**Exercise directions:**
Scan the entries below line by line and state how many lines contain the string "including", giving only the number.

** Opening Exercise material block **

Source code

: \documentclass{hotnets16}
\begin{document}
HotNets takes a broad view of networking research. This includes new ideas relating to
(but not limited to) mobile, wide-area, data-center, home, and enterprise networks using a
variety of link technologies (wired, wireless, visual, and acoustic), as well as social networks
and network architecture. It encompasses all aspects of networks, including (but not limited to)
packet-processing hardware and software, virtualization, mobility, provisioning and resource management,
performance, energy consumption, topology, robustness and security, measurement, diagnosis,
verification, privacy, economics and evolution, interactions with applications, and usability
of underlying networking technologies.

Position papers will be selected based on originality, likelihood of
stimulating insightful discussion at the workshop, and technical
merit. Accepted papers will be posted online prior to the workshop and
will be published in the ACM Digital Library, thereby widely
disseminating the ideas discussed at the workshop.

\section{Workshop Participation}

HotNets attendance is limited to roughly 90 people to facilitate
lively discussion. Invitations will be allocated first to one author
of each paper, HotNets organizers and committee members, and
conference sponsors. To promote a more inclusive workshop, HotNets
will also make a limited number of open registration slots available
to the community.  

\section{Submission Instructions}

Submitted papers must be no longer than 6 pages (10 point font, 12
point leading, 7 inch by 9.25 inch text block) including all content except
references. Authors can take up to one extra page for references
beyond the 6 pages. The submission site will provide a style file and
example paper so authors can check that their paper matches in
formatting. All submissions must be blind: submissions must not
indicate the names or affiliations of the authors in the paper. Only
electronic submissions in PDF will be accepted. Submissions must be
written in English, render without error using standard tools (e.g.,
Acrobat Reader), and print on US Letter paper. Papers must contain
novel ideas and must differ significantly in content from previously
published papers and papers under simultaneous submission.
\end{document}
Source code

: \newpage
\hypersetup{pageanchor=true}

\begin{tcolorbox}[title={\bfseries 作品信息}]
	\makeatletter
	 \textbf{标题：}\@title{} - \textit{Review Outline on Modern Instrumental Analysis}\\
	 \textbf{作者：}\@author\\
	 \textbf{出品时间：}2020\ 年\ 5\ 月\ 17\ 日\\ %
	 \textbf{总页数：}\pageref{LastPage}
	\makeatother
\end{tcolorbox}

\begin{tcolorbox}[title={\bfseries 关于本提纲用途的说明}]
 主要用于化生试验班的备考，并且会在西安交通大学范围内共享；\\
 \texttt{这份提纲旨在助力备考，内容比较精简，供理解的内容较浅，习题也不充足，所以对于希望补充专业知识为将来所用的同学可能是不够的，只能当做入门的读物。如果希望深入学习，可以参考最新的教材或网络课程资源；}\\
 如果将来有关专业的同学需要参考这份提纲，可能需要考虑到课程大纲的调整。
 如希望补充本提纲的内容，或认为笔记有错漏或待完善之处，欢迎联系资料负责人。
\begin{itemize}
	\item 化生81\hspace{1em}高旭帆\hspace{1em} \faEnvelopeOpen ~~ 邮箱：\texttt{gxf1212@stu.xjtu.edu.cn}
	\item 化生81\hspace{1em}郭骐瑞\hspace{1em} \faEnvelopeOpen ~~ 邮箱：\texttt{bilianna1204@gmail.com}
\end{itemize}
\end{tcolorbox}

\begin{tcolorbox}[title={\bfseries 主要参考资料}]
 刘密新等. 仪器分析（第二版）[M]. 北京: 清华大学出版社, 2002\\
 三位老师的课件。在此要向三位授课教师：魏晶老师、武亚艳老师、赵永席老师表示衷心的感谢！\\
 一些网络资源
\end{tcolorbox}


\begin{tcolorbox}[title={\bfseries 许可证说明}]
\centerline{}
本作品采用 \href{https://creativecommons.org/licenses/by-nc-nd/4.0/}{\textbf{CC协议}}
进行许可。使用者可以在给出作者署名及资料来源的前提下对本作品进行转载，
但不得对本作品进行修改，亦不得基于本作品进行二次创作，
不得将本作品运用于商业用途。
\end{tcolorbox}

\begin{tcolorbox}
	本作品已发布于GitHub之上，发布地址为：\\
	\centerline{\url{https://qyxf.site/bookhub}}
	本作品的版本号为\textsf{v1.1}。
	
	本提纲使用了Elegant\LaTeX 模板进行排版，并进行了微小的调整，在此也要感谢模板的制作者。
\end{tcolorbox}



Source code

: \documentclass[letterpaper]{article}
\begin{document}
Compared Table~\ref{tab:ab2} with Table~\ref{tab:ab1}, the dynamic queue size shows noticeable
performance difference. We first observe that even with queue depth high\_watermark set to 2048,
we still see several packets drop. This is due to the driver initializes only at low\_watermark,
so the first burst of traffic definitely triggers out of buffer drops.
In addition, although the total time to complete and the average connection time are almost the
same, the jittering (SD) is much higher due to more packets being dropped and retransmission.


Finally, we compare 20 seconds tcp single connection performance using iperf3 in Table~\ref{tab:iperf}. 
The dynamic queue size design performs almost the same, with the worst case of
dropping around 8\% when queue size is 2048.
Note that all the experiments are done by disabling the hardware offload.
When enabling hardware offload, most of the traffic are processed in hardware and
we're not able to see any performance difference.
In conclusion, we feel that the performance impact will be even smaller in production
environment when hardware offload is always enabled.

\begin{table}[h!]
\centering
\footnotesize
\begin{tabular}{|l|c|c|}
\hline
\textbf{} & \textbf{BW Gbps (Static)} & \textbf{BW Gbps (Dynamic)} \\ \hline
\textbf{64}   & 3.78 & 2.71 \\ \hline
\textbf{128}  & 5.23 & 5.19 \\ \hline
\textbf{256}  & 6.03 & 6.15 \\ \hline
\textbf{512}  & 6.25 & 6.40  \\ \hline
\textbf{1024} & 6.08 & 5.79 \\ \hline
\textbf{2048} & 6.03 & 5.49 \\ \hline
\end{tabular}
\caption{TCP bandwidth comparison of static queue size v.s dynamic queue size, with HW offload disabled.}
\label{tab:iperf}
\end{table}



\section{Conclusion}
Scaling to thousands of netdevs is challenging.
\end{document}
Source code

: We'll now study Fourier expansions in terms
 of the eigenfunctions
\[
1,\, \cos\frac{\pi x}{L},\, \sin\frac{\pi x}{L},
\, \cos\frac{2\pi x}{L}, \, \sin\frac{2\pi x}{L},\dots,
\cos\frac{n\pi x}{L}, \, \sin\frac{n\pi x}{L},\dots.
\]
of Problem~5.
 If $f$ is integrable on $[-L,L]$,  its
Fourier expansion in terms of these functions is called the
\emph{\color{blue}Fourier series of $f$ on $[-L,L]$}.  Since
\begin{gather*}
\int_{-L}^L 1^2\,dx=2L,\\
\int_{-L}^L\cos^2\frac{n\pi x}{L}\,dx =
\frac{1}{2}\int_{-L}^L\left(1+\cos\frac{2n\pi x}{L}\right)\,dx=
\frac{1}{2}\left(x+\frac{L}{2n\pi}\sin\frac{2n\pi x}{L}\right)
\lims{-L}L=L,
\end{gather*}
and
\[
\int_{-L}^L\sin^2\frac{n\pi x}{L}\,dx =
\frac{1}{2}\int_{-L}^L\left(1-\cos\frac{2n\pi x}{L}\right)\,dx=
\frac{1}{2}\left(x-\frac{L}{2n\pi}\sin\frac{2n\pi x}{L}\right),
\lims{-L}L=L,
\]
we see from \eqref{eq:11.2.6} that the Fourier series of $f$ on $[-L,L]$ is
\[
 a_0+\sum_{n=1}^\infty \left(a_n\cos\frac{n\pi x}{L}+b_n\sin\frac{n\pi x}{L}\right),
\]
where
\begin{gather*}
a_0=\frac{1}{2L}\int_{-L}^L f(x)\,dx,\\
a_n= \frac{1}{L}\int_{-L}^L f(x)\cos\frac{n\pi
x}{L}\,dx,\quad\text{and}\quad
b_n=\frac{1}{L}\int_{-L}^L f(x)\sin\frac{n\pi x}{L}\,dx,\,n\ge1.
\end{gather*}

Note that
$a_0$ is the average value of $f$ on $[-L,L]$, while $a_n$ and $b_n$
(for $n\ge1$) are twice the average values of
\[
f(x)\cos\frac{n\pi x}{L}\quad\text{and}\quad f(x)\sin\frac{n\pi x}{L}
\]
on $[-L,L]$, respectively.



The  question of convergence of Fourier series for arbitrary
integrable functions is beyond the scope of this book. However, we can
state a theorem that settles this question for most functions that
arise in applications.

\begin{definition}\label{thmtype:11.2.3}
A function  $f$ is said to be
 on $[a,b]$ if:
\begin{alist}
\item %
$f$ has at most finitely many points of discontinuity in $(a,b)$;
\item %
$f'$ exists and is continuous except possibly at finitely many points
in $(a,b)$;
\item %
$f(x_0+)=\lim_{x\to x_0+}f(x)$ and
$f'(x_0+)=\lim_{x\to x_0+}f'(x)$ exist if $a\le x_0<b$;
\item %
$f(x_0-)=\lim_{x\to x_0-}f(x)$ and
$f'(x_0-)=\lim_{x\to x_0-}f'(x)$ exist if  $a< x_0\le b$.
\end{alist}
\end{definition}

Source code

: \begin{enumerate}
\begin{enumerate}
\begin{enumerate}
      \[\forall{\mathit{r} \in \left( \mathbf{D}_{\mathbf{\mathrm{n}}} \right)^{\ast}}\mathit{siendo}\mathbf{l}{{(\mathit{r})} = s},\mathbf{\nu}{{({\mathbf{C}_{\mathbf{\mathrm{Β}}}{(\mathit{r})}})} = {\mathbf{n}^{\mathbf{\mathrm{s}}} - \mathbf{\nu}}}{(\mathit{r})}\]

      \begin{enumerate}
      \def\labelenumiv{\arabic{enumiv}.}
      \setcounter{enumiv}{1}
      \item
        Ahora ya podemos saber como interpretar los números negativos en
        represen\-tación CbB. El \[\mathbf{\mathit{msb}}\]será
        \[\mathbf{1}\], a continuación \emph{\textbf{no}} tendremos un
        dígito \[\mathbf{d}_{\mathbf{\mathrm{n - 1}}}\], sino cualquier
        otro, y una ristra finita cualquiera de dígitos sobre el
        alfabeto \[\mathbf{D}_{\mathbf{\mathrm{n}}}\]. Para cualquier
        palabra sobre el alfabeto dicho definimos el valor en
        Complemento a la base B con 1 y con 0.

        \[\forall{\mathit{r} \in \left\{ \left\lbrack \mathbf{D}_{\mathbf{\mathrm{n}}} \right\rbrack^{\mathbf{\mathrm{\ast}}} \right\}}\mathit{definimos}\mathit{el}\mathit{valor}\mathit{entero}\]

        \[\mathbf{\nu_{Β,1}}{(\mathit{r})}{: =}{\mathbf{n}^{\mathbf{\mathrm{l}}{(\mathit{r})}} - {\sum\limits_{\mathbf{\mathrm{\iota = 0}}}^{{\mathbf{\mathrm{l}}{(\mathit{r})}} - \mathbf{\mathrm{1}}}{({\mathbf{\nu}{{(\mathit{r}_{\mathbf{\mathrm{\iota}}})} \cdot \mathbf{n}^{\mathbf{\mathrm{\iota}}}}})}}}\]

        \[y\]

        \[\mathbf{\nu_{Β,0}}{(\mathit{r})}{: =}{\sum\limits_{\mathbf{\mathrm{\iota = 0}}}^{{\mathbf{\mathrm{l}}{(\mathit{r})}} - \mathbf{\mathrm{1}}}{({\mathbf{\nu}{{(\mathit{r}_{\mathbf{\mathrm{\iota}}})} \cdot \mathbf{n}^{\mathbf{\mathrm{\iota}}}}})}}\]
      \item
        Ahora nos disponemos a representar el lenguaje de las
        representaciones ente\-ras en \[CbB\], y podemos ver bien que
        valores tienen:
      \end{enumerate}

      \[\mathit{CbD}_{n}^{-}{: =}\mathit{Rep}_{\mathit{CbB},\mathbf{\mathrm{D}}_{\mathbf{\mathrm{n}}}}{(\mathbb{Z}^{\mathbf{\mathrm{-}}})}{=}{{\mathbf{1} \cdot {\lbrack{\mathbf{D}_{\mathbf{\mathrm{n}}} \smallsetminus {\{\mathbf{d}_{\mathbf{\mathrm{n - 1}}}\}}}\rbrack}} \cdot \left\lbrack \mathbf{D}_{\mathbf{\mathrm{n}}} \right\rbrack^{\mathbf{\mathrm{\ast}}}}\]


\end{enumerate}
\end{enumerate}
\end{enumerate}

** Closing Exercise material block **

**Exercise response:**
2